Sara Carter OBE

S-Carter-23Clare Logie interviews Professor Sara Carter OBE, Associate Deputy Principal, Strathclyde University (at time of interview, Sara was still Professor of Entrepreneurship and Head of the Hunter Centre for Entrepreneurship at Strathclyde Business School).

“It’s time for me to brave again…”

Though she was brought up in London and Kent, we in Scotland have claimed Professor Sara Carter as our own, as she has been such a significant part of Scotland’s great academic institutions now for many years. She studied for her first degree at Lancaster and her PhD at Stirling and her research focuses extensively on entrepreneurship policy; this includes studies of agriculture and rural economic development; gender, entrepreneurship and finance; and rewards and lifestyles within the entrepreneurial household. Awarded an OBE in 2008 for her services to women entrepreneurs, Sara is passionate about her work for sure, but also about so many other issues and topics and it is a pleasure to listen to her firm and articulate views and to be surprised by some of her answers! She virtually lights up when you ask her to talk about the Hunter Centre and about Strathclyde University itself and talks of it with such pride and enthusiasm, you find yourself wondering how you can find a way to sign up. And I had to write really, really fast…..

Clare Logie What drew you to entrepreneurship as a field of study?

Sara Carter  “I grew up in an environment of the ‘family firm’, like so many academics who work in the field. My father ran a family business which closed when I was very young and the closure was dramatic and deeply traumatic and it had long term financial consequences. In spite of, or perhaps because of that trauma, my curiosity was fired about the whole subject; I was especially interested in the impact of entrepreneurship on a family, on a household and on the individual. I understand why people don’t do it, why they don’t start up their own venture, but I am drawn to studying those who do. Coupled with that, I wanted to become an academic. My uncle was a Professor of Linguistics and I just thought he had such an interesting intellectual life, filled with glamorous and fascinating visitors who had such interesting things to talk about.
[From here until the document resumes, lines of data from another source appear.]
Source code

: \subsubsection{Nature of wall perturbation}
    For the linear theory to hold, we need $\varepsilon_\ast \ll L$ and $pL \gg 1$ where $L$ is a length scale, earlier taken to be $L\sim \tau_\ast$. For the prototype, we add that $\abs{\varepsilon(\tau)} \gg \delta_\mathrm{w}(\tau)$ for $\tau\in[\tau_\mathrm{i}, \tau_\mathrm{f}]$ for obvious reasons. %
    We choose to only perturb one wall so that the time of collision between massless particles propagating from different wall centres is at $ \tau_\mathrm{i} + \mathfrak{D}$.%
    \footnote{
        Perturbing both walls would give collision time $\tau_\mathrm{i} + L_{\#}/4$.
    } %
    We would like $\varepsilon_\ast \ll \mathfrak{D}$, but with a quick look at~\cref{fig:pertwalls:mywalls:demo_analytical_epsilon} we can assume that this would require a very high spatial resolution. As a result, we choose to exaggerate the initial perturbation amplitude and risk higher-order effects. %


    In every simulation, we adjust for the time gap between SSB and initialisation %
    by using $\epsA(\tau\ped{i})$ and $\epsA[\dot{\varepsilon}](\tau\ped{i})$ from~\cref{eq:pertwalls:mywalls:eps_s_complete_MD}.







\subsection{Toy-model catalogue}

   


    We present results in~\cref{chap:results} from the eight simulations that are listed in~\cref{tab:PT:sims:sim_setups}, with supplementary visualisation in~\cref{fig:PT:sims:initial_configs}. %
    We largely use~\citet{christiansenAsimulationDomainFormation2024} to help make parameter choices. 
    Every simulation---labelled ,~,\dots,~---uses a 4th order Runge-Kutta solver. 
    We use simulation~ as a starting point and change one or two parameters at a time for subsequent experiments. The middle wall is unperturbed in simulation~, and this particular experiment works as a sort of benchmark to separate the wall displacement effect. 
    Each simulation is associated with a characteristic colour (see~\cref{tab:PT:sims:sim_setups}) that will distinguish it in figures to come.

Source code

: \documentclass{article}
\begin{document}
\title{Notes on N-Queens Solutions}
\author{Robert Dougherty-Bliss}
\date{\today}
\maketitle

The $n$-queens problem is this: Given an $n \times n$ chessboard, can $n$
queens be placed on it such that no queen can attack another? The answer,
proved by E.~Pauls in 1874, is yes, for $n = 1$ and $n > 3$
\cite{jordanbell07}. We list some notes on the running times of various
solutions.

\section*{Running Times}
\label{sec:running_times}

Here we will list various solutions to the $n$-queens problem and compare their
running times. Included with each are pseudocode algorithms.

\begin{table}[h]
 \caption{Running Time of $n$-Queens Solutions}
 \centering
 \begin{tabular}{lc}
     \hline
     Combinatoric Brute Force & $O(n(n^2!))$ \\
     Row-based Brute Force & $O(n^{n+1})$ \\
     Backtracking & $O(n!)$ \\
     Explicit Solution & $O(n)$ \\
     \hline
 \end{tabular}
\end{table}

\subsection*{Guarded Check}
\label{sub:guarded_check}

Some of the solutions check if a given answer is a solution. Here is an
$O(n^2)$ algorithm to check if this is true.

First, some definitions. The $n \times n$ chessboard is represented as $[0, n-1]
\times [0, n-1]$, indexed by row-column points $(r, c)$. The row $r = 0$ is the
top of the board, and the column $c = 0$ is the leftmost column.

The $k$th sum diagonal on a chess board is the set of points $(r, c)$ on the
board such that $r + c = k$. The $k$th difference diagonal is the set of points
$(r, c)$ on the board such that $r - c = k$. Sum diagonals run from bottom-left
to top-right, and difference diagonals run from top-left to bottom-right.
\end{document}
The combination of those two fascinations led me to this career.”

CL How would you describe your fundamental remit as Head of the Hunter Centre for Entrepreneurship?
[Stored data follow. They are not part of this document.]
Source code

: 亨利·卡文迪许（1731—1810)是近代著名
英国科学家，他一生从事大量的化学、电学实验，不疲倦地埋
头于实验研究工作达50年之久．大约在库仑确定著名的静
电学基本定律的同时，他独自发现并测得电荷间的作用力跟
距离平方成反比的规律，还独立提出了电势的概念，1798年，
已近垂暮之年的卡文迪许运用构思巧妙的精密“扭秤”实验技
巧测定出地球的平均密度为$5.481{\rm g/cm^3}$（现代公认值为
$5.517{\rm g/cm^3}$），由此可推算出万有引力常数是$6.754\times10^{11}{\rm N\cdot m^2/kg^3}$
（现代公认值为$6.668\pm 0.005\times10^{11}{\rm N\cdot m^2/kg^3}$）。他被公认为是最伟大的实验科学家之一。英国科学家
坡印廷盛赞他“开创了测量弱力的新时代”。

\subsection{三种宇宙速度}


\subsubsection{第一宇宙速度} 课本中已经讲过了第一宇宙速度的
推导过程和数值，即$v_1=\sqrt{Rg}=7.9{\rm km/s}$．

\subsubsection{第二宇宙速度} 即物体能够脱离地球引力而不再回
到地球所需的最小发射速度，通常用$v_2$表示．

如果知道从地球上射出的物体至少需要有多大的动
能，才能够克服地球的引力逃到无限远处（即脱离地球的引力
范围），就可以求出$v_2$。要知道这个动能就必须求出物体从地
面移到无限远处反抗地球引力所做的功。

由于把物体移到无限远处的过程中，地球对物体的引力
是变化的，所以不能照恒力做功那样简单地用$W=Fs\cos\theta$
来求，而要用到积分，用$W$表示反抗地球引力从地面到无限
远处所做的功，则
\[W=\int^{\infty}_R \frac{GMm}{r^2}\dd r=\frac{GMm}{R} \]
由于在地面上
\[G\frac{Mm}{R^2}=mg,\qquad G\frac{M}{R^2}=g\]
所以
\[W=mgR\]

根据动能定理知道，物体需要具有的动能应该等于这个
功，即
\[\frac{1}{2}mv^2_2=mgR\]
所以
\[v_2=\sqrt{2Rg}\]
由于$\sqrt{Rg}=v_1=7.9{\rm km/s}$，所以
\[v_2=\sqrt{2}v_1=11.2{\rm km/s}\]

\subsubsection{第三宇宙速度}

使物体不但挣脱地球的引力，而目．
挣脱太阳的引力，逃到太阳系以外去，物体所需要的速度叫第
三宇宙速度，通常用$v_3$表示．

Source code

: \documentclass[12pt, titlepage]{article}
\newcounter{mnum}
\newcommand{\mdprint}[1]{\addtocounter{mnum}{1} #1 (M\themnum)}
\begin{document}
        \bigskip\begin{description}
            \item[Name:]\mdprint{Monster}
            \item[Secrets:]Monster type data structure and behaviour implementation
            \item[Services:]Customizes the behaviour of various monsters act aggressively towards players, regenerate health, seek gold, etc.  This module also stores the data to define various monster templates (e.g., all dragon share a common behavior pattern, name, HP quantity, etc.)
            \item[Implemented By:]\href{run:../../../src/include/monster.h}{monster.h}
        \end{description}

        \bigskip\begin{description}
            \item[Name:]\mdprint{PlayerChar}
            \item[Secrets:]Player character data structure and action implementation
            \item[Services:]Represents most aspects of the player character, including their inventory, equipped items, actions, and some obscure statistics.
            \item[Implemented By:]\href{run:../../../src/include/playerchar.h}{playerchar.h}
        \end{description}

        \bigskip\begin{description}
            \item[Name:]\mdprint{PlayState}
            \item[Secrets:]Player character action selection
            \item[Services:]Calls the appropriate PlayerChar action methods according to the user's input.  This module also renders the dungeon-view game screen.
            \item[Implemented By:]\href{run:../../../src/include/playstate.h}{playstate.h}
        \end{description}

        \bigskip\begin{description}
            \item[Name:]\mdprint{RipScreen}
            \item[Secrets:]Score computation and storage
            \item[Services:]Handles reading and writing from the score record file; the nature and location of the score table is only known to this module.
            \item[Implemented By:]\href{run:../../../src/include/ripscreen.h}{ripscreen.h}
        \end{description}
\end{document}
SC “The Hunter Centre is a really interesting academic department; it is one of the few endowed academic departments which is not a science lab and so it has to fulfill its core academic function, but it also has to develop and maintain a strong engagement with the community in which it operates. My role as Head was to provide academic leadership: research, scholarship, teaching and building an innovative curriculum, but it was also to develop powerful engagement with the local business community. The whole idea of its entrepreneurial infrastructure is a strong concept and I was responsible for every aspect from vision to finance, really like being MD of an SME.”

CL What do you see as the achievement of which you are most proud during your time there?

SC “I am proudest of developing a fantastic undergraduate curriculum in entrepreneurship. It’s brilliant now. For a university, your greatest asset is your students and it’s just wonderful to watch them develop through their four years and see what they go on to do next.”

CL Speaking of next, what is next for you?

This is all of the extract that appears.